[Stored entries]

=-=-=-=-=

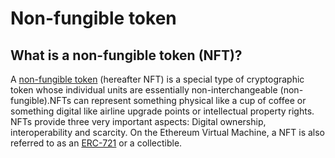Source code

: # Non-fungible token

## **What is a non-fungible token \(NFT\)?**

A [non-fungible token](http://erc721.org/) \(hereafter NFT\) is a special type of cryptographic token whose individual units are essentially non-interchangeable \(non-fungible\).NFTs can represent something physical like a cup of coffee or something digital like airline upgrade points or intellectual property rights. NFTs provide three very important aspects: Digital ownership, interoperability and scarcity. On the Ethereum Virtual Machine, a NFT is also referred to as an [ERC-721](http://erc721.org/) or a collectible.

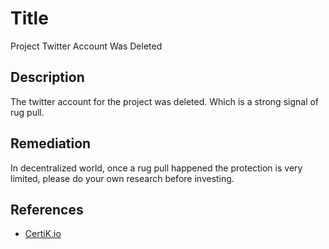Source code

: # Title 
Project Twitter Account Was Deleted

## Description 
The twitter account for the project was deleted. Which is a strong signal of rug pull.

## Remediation
In decentralized world, once a rug pull happened the protection is very limited, please do your own research before investing.

## References 
* [CertiK.io](https://certik.io)
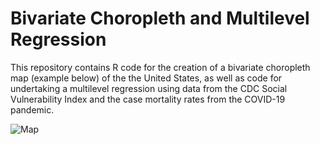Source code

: # Bivariate Choropleth and Multilevel Regression

This repository contains R code for the creation of a bivariate choropleth map (example below) of the the United States, as well as code for undertaking a multilevel regression using data from the CDC Social Vulnerability Index and the case mortality rates from the COVID-19 pandemic.

![Map](Example_SVI_Disability_Bivariate.png)
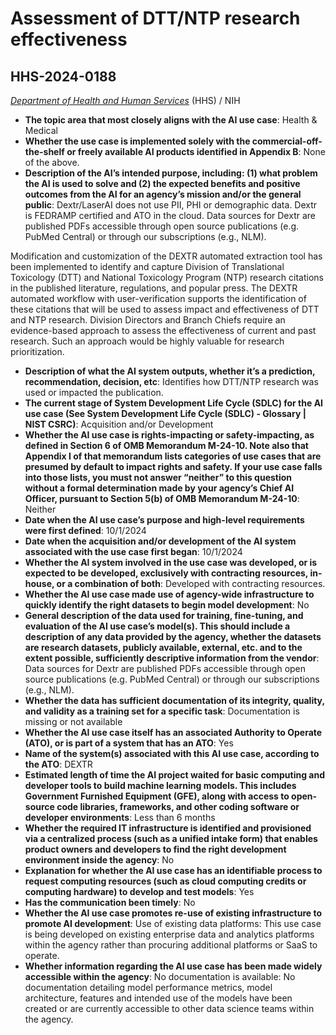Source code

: # Assessment of DTT/NTP research effectiveness
## HHS-2024-0188
_[Department of Health and Human Services](<../3_agency/Department of Health and Human Services.md>)_ (HHS) / NIH


+ **The topic area that most closely aligns with the AI use case**: Health & Medical
+ **Whether the use case is implemented solely with the commercial-off-the-shelf or freely available AI products identified in Appendix B**: None of the above.
+ **Description of the AI’s intended purpose, including: (1) what problem the AI is used to solve and (2) the expected benefits and positive outcomes from the AI for an agency’s mission and/or the general public**: Dextr/LaserAI does not use PII, PHI or demographic data. Dextr is FEDRAMP certified and ATO in the cloud. Data sources for Dextr are published PDFs accessible through open source publications (e.g. PubMed Central) or through our subscriptions (e.g., NLM).

Modification and customization of the DEXTR automated extraction tool has been implemented to identify and capture Division of Translational Toxicology (DTT) and National Toxicology Program (NTP) research citations in the published literature, regulations, and popular press. The DEXTR automated workflow with user-verification supports the identification of these citations that will be used to assess impact and effectiveness of DTT and NTP research. Division Directors and Branch Chiefs require an evidence-based approach to assess the effectiveness of current and past research. Such an approach would be highly valuable for research prioritization.
+ **Description of what the AI system outputs, whether it’s a prediction, recommendation, decision, etc**: Identifies how DTT/NTP research was used or impacted the publication.
+ **The current stage of System Development Life Cycle (SDLC) for the AI use case (See System Development Life Cycle (SDLC) - Glossary | NIST CSRC)**: Acquisition and/or Development
+ **Whether the AI use case is rights-impacting or safety-impacting, as defined in Section 6 of OMB Memorandum M-24-10. Note also that Appendix I of that memorandum lists categories of use cases that are presumed by default to impact rights and safety. If your use case falls into those lists, you must not answer “neither” to this question without a formal determination made by your agency’s Chief AI Officer, pursuant to Section 5(b) of OMB Memorandum M-24-10**: Neither
+ **Date when the AI use case’s purpose and high-level requirements were first defined**: 10/1/2024
+ **Date when the acquisition and/or development of the AI system associated with the use case first began**: 10/1/2024
+ **Whether the AI system involved in the use case was developed, or is expected to be developed, exclusively with contracting resources, in-house, or a combination of both**: Developed with contracting resources.
+ **Whether the AI use case made use of agency-wide infrastructure to quickly identify the right datasets to begin model development**: No
+ **General description of the data used for training, fine-tuning, and evaluation of the AI use case’s model(s). This should include a description of any data provided by the agency, whether the datasets are research datasets, publicly available, external, etc. and to the extent possible, sufficiently descriptive information from the vendor**: Data sources for Dextr are published PDFs accessible through open source publications (e.g. PubMed Central) or through our subscriptions (e.g., NLM).
+ **Whether the data has sufficient documentation of its integrity, quality, and validity as a training set for a specific task**: Documentation is missing or not available
+ **Whether the AI use case itself has an associated Authority to Operate (ATO), or is part of a system that has an ATO**: Yes
+ **Name of the system(s) associated with this AI use case, according to the ATO**: DEXTR
+ **Estimated length of time the AI project waited for basic computing and developer tools to build machine learning models. This includes Government Furnished Equipment (GFE), along with access to open-source code libraries, frameworks, and other coding software or developer environments**: Less than 6 months
+ **Whether the required IT infrastructure is identified and provisioned via a centralized process (such as a unified intake form) that enables product owners and developers to find the right development environment inside the agency**: No
+ **Explanation for whether the AI use case has an identifiable process to request computing resources (such as cloud computing credits or computing hardware) to develop and test models**: Yes
+ **Has the communication been timely**: No
+ **Whether the AI use case promotes re-use of existing infrastructure to promote AI development**: Use of existing data platforms: This use case is being developed on existing enterprise data and analytics platforms within the agency rather than procuring additional platforms or SaaS to operate.
+ **Whether information regarding the AI use case has been made widely accessible within the agency**: No documentation is available: No documentation detailing model performance metrics, model architecture, features and intended use of the models have been created or are currently accessible to other data science teams within the agency.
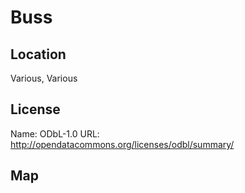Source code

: # Buss
    
## Location

Various, Various

## License

Name: ODbL-1.0
URL: http://opendatacommons.org/licenses/odbl/summary/

## Map

<WorldMap topic="public-transport/rtfs-rt/Buss/vehicle_positions/#" />
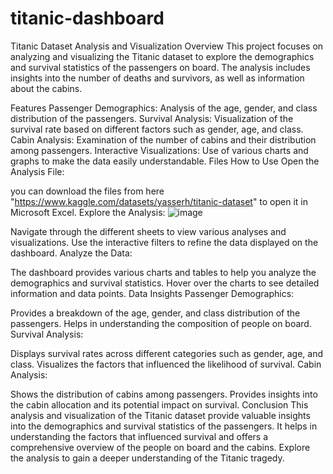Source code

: # titanic-dashboard
Titanic Dataset Analysis and Visualization
Overview
This project focuses on analyzing and visualizing the Titanic dataset to explore the demographics and survival statistics of the passengers on board. The analysis includes insights into the number of deaths and survivors, as well as information about the cabins.

Features
Passenger Demographics: Analysis of the age, gender, and class distribution of the passengers.
Survival Analysis: Visualization of the survival rate based on different factors such as gender, age, and class.
Cabin Analysis: Examination of the number of cabins and their distribution among passengers.
Interactive Visualizations: Use of various charts and graphs to make the data easily understandable.
Files
How to Use
Open the Analysis File:

you can download the files from here "https://www.kaggle.com/datasets/yasserh/titanic-dataset" to open it in Microsoft Excel.
Explore the Analysis:
![image](https://github.com/user-attachments/assets/abcbd16d-e85a-42fc-b787-9f895741020d)


Navigate through the different sheets to view various analyses and visualizations.
Use the interactive filters to refine the data displayed on the dashboard.
Analyze the Data:

The dashboard provides various charts and tables to help you analyze the demographics and survival statistics.
Hover over the charts to see detailed information and data points.
Data Insights
Passenger Demographics:

Provides a breakdown of the age, gender, and class distribution of the passengers.
Helps in understanding the composition of people on board.
Survival Analysis:

Displays survival rates across different categories such as gender, age, and class.
Visualizes the factors that influenced the likelihood of survival.
Cabin Analysis:

Shows the distribution of cabins among passengers.
Provides insights into the cabin allocation and its potential impact on survival.
Conclusion
This analysis and visualization of the Titanic dataset provide valuable insights into the demographics and survival statistics of the passengers. It helps in understanding the factors that influenced survival and offers a comprehensive overview of the people on board and the cabins. Explore the analysis to gain a deeper understanding of the Titanic tragedy.
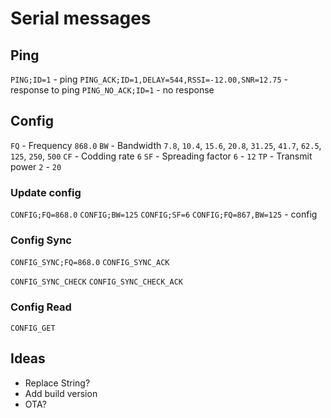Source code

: # Serial messages

## Ping
`PING;ID=1` - ping 
`PING_ACK;ID=1,DELAY=544,RSSI=-12.00,SNR=12.75` - response to ping
`PING_NO_ACK;ID=1` - no response

## Config

`FQ` - Frequency `868.0`
`BW` - Bandwidth `7.8`, `10.4`, `15.6`, `20.8`, `31.25`, `41.7`, `62.5`, `125`, `250`, `500`
`CF` - Codding rate `6`
`SF` - Spreading factor `6` - `12`
`TP` - Transmit power `2` - `20`

### Update config 

`CONFIG;FQ=868.0`
`CONFIG;BW=125`
`CONFIG;SF=6`
`CONFIG;FQ=867,BW=125` - config

### Config Sync

`CONFIG_SYNC;FQ=868.0`
`CONFIG_SYNC_ACK`

`CONFIG_SYNC_CHECK`
`CONFIG_SYNC_CHECK_ACK`

### Config Read
`CONFIG_GET`

## Ideas
- Replace String?
- Add build version
- OTA?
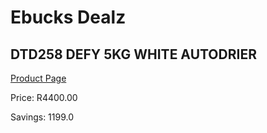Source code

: 
# Ebucks Dealz
## DTD258 DEFY 5KG WHITE AUTODRIER
[Product Page](https://www.ebucks.com/web/shop/productSelected.do?prodId=1158482650&catId=704981826)

Price: R4400.00

Savings: 1199.0


	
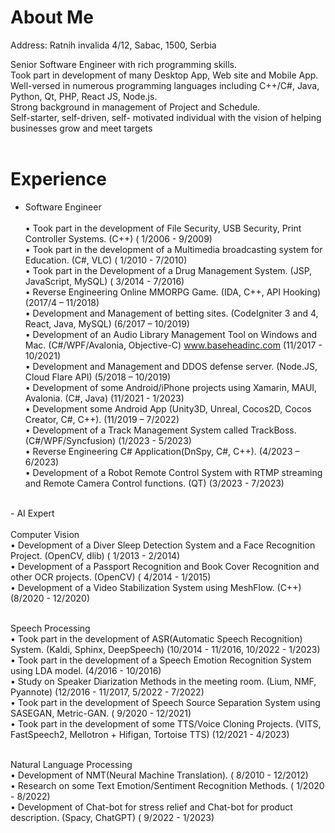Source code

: # About Me
Address: Ratnih invalida 4/12, Sabac, 1500, Serbia <br/>




Senior Software Engineer with rich programming skills. <br/>
Took part in development of many Desktop App, Web site and Mobile App.<br/>
Well-versed in numerous programming languages including C++/C#, Java, Python, Qt, PHP, React JS, Node.js. <br/>
Strong background in management of Project and Schedule. <br/>
Self-starter, self-driven, self- motivated individual with the vision of helping businesses grow and meet targets<br/><br/>
# Experience<br/>
- Software Engineer<br/><br/>
• Took part in the development of File Security, USB Security, Print Controller Systems. (C++) ( 1/2006 - 9/2009) <br/>
• Took part in the development of a Multimedia broadcasting system for Education. (C#, VLC) ( 1/2010 - 7/2010) <br/>
• Took part in the Development of a Drug Management System. (JSP, JavaScript, MySQL) ( 3/2014 - 7/2016) <br/>
• Reverse Engineering Online MMORPG Game. (IDA, C++, API Hooking) (2017/4 – 11/2018) <br/>
• Development and Management of betting sites. (CodeIgniter 3 and 4, React, Java, MySQL) (6/2017 – 10/2019) <br/>
• Development of an Audio Library Management Tool on Windows and Mac. (C#/WPF/Avalonia, Objective-C) www.baseheadinc.com (11/2017 - 10/2021) <br/>
• Development and Management and DDOS defense server. (Node.JS, Cloud Flare API) (5/2018 – 10/2019) <br/>
• Development of some Android/iPhone projects using Xamarin, MAUI, Avalonia. (C#, Java) (11/2021 - 1/2023) <br/>
• Development some Android App (Unity3D, Unreal, Cocos2D, Cocos Creator, C#, C++). (11/2019 – 7/2022) <br/>
• Development of a Track Management System called TrackBoss. (C#/WPF/Syncfusion) (1/2023 - 5/2023) <br/>
• Reverse Engineering C# Application(DnSpy, C#, C++). (4/2023 – 6/2023) <br/>
• Development of a Robot Remote Control System with RTMP streaming and Remote Camera Control functions. (QT) (3/2023 - 7/2023)<br/>
<br/>
- AI Expert<br/><br/>
Computer Vision<br/>
• Development of a Diver Sleep Detection System and a Face Recognition Project. (OpenCV, dlib) ( 1/2013 - 2/2014)<br/>
• Development of a Passport Recognition and Book Cover Recognition and other OCR projects. (OpenCV) ( 4/2014 - 1/2015)<br/>
• Development of a Video Stabilization System using MeshFlow. (C++) (8/2020 - 12/2020)<br/><br/>

Speech Processing <br/>
 • Took part in the development of ASR(Automatic Speech Recognition) System. (Kaldi, Sphinx, DeepSpeech) (10/2014 - 11/2016, 10/2022 - 1/2023) <br/>
 • Took part in the development of a Speech Emotion Recognition System using LDA model. (4/2016 - 10/2016) <br/>
 • Study on Speaker Diarization Methods in the meeting room. (Lium, NMF, Pyannote) (12/2016 - 11/2017, 5/2022 - 7/2022) <br/>
 • Took part in the development of Speech Source Separation System using SASEGAN, Metric-GAN. ( 9/2020 - 12/2021) <br/>
 • Took part in the development of some TTS/Voice Cloning Projects. (VITS, FastSpeech2, Mellotron + Hifigan, Tortoise TTS) (12/2021 - 4/2023)<br/><br/>
 
 Natural Language Processing <br/>
 • Development of NMT(Neural Machine Translation). ( 8/2010 - 12/2012) <br/>
 • Research on some Text Emotion/Sentiment Recognition Methods. ( 1/2020 - 8/2022) <br/>
 • Development of Chat-bot for stress relief and Chat-bot for product description. (Spacy, ChatGPT) ( 9/2022 - 1/2023)<br/>
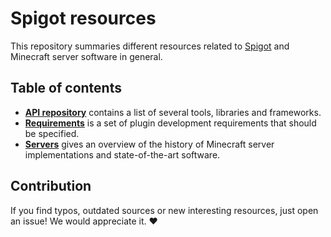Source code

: # Spigot resources
This repository summaries different resources related to [Spigot](https://www.spigotmc.org) and Minecraft server software in general.

## Table of contents
- **[API repository](./api-repository.md)** contains a list of several tools, libraries and frameworks.
- **[Requirements](./requirements.md)** is a set of plugin development requirements that should be specified.
- **[Servers](./servers.md)** gives an overview of the history of Minecraft server implementations and state-of-the-art software.

## Contribution
If you find typos, outdated sources or new interesting resources, just open an issue!
We would appreciate it. :heart:

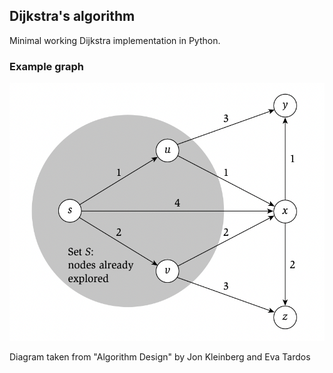 ## Dijkstra's algorithm

Minimal working Dijkstra implementation in Python.

### Example graph
![alt text](graph.png)

Diagram taken from "Algorithm Design" by Jon Kleinberg and Eva Tardos
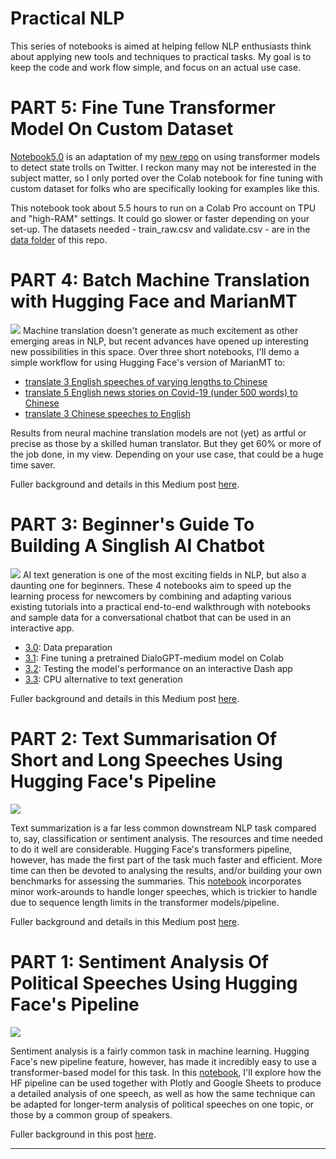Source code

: #  Practical NLP 

This series of notebooks is aimed at helping fellow NLP enthusiasts think about applying new tools and techniques to practical tasks. My goal is to keep the code and work flow simple, and focus on an actual use case.

# PART 5: Fine Tune Transformer Model On Custom Dataset

[Notebook5.0](https://github.com/chuachinhon/practical_nlp/blob/master/notebooks/5.0_finetune_distilbert_colab_cch.ipynb) is an adaptation of my [new repo](https://github.com/chuachinhon/transformers_state_trolls_cch) on using transformer models to detect state trolls on Twitter. I reckon many may not be interested in the subject matter, so I only ported over the Colab notebook for fine tuning with custom dataset for folks who are specifically looking for examples like this.

This notebook took about 5.5 hours to run on a Colab Pro account on TPU and "high-RAM" settings. It could go slower or faster depending on your set-up. The datasets needed - train_raw.csv and validate.csv - are in the [data folder](https://github.com/chuachinhon/practical_nlp/tree/master/data) of this repo.


# PART 4: Batch Machine Translation with Hugging Face and MarianMT
![](https://miro.medium.com/max/1400/1*hYerl3LtK-hgDxqeYgmr5A.jpeg)
Machine translation doesn't generate as much excitement as other emerging areas in NLP, but recent advances have opened up interesting new possibilities in this space. Over three short notebooks, I'll demo a simple workflow for using Hugging Face's version of MarianMT to:
- [translate 3 English speeches of varying lengths to Chinese](https://github.com/chuachinhon/practical_nlp/blob/master/notebooks/4.0_english_to_chinese_translate.ipynb)
- [translate 5 English news stories on Covid-19 (under 500 words) to Chinese](https://github.com/chuachinhon/practical_nlp/blob/master/notebooks/4.1_english_to_chinese_news.ipynb)
- [translate 3 Chinese speeches to English](https://github.com/chuachinhon/practical_nlp/blob/master/notebooks/4.2_chinese_to_english_translate.ipynb)

Results from neural machine translation models are not (yet) as artful or precise as those by a skilled human translator. But they get 60% or more of the job done, in my view. Depending on your use case, that could be a huge time saver.

Fuller background and details in this Medium post [here](https://medium.com/@chinhonchua/lost-in-machine-translation-3b05615d68e7?sk=4006eab9717ef5381c50e923fe2b814d).


# PART 3: Beginner's Guide To Building A Singlish AI Chatbot 
![](https://miro.medium.com/max/2000/1*dStowlpqDyRipF3JIvVV0Q.jpeg)
AI text generation is one of the most exciting fields in NLP, but also a daunting one for beginners. These 4 notebooks aim to speed up the learning process for newcomers by combining and adapting various existing tutorials into  a practical end-to-end walkthrough with notebooks and sample data for a conversational chatbot that can be used in an interactive app.
 - [3.0](https://github.com/chuachinhon/practical_nlp/blob/master/notebooks/3.0_data_prep_cch.ipynb): Data preparation
 - [3.1](https://github.com/chuachinhon/practical_nlp/blob/master/notebooks/3.1_finetune_bot_cch.ipynb): Fine tuning a pretrained DialoGPT-medium model on Colab
 - [3.2](https://github.com/chuachinhon/practical_nlp/blob/master/notebooks/3.2_dash_chat_app_cch.ipynb): Testing the model's performance on an interactive Dash app
 - [3.3](https://github.com/chuachinhon/practical_nlp/blob/master/notebooks/3.3_aitextgen_cpu_cch.ipynb): CPU alternative to text generation 

Fuller background and details in this Medium post [here](https://medium.com/@chinhonchua/beginners-guide-to-building-a-singlish-ai-chatbot-7ecff8255ee?sk=ea4f20a44a73321fad8b592d3ede6243).

# PART 2: Text Summarisation Of Short and Long Speeches Using Hugging Face's Pipeline 
![](https://miro.medium.com/max/2000/1*KMA8dQRCoIh_nEJsgYUkQw.jpeg)

Text summarization is a far less common downstream NLP task compared to, say, classification or sentiment analysis. The resources and time needed to do it well are considerable. Hugging Face's transformers pipeline, however, has made the first part of the task much faster and efficient. More time can then be devoted to analysing the results, and/or building your own benchmarks for assessing the summaries. This [notebook](https://github.com/chuachinhon/practical_nlp/blob/master/notebooks/2.0_speech_summary_cch.ipynb) incorporates minor work-arounds to handle longer speeches, which is trickier to handle due to sequence length limits in the transformer models/pipeline.

Fuller background and details in this Medium post [here](https://towardsdatascience.com/practical-nlp-summarising-short-and-long-speeches-with-hugging-faces-pipeline-bc7df76bd366).


# PART 1: Sentiment Analysis Of Political Speeches Using Hugging Face's Pipeline

![](https://images.squarespace-cdn.com/content/v1/5d4b9c1c1d80190001a3d344/1592662833817-7Y70EZ5PEGYRCVI8ITBF/ke17ZwdGBToddI8pDm48kAnkJg-YzxtCygogjUK3bbh7gQa3H78H3Y0txjaiv_0fDoOvxcdMmMKkDsyUqMSsMWxHk725yiiHCCLfrh8O1z4YTzHvnKhyp6Da-NYroOW3ZGjoBKy3azqku80C789l0haypLsn6iFkXbd5QrnyzAEumsUYJT3wYflNPYrPZQnj8QjtpZFrO1KmHo-026JVHw/pm_june7_annon.jpg?)

Sentiment analysis is a fairly common task in machine learning. Hugging Face's new pipeline feature, however, has made it incredibly easy to use a transformer-based model for this task. In this [notebook](https://github.com/chuachinhon/practical_nlp/blob/master/notebooks/1.0_speech_sentiment_cch.ipynb), I'll explore how the HF pipeline can be used together with Plotly and Google Sheets to produce a detailed analysis of one speech, as well as how the same technique can be adapted for longer-term analysis of political speeches on one topic, or those by a common group of speakers.

Fuller background in this post [here](https://www.analytix-labs.com/insights/cb-speeches).

---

=-=-=-=-=

WORK TO BE COMPLETED: Your answer must be the exact lines from the start of the data through the line with "## **What is a non-fungible token \(NFT\)?**", inclusive, and nothing else; pictures do not belong in it.

EXERCISE RESULT:
Source code

: # Non-fungible token

## **What is a non-fungible token \(NFT\)?**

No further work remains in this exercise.